Reference no: EM133006438
Decentralization and Transfer Pricing Performance
Clear Windows manufactures windows for the home and building industry. It has two divisions: the frame division and the glass division. The Frame division manufactures Frame A42 and sells it to the Glass division, and also sells the same part to the outside market for $45 per unit. The Frame division has a capacity to make 400,000 units of A42 per year.
The division's fixed costs are $8,000,000 per year and its variable costs per unit are as follows:
Direct material per unit $20
Direct labour per unit 12
Variable overhead 8
Variable selling cost if sold outside market 6
Frame A42 is an essential component of the glass division's products, which is windows. It requires one frame A42 to produce a window.
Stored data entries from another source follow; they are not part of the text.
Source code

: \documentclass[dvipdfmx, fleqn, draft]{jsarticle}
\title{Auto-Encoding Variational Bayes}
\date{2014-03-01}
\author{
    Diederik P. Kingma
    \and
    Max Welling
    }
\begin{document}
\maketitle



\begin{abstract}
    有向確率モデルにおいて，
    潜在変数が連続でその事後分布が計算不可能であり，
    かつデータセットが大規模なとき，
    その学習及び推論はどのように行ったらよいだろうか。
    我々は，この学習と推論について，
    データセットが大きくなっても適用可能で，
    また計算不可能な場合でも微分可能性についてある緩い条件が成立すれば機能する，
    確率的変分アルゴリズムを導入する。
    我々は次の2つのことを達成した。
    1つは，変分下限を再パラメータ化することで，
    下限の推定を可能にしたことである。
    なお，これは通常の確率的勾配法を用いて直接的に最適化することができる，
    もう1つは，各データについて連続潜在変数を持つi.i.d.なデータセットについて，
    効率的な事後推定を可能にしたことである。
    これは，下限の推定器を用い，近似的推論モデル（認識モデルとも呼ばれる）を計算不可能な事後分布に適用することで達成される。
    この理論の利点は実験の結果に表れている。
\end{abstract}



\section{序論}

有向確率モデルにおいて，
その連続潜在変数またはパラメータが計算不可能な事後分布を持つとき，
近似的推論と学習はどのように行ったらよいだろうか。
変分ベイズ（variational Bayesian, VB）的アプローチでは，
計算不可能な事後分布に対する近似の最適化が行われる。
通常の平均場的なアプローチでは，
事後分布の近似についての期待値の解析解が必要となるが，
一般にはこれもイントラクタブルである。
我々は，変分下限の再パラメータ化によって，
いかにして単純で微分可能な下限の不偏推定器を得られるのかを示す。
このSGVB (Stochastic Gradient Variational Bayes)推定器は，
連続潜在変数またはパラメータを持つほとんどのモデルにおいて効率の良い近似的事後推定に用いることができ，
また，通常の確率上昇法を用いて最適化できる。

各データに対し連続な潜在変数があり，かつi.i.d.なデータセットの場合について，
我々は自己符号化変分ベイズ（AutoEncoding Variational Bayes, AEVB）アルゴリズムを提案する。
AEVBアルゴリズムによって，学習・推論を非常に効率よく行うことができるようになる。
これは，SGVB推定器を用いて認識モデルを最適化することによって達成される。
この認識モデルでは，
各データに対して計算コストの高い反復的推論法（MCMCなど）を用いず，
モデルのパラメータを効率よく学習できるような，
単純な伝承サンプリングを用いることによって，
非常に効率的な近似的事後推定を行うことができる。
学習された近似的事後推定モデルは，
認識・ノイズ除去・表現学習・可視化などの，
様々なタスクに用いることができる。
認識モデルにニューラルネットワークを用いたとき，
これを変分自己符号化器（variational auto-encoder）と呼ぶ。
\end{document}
The division sells 200,000 units per year at a price of $120 per unit.
The glass division's fixed costs are $5,000,000 per year and its variable costs per unit, excluding the cost of A42, are as follows:
Direct material per unit $10
Direct labour per unit 25
Variable overhead 10
Frame division's demand for Frame A42 from the outside market is currently 150,000 units per year.
Required:
Problem 1: Should the Frame division and Clear Window incur any opportunity costs if the transfer takes place? Justify your answer.
Problem 2: What transfer price range would you suggest to induce both divisions to want the glass division to purchase from the frame division instead of the market? Explain your response.
Problem 3: Refer to the original information. Provide one example of a cost over which Frame division manager may have no control. Discuss why is it important to distinguish between controllable and uncontrollable costs in the context of performance evaluation?